Pick out the lines below that contain the string "operation" and copy them all.

*** Dataset ***

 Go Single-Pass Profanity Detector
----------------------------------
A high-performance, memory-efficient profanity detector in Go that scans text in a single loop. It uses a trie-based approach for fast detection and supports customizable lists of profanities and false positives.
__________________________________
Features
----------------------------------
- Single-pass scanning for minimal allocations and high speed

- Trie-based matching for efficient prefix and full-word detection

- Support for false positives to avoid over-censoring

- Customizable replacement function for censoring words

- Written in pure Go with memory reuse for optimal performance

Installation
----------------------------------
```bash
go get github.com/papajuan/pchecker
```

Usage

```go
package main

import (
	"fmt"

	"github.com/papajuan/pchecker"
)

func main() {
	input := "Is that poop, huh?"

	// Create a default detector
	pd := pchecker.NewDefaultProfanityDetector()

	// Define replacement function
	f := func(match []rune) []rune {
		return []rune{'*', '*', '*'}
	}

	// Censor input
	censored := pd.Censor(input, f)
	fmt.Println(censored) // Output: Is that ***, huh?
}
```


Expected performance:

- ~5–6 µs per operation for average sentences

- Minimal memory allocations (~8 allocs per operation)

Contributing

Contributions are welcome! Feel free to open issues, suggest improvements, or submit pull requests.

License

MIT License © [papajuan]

*** End of Dataset ***

◆ **Response for this exercise**:
- ~5–6 µs per operation for average sentences
- Minimal memory allocations (~8 allocs per operation)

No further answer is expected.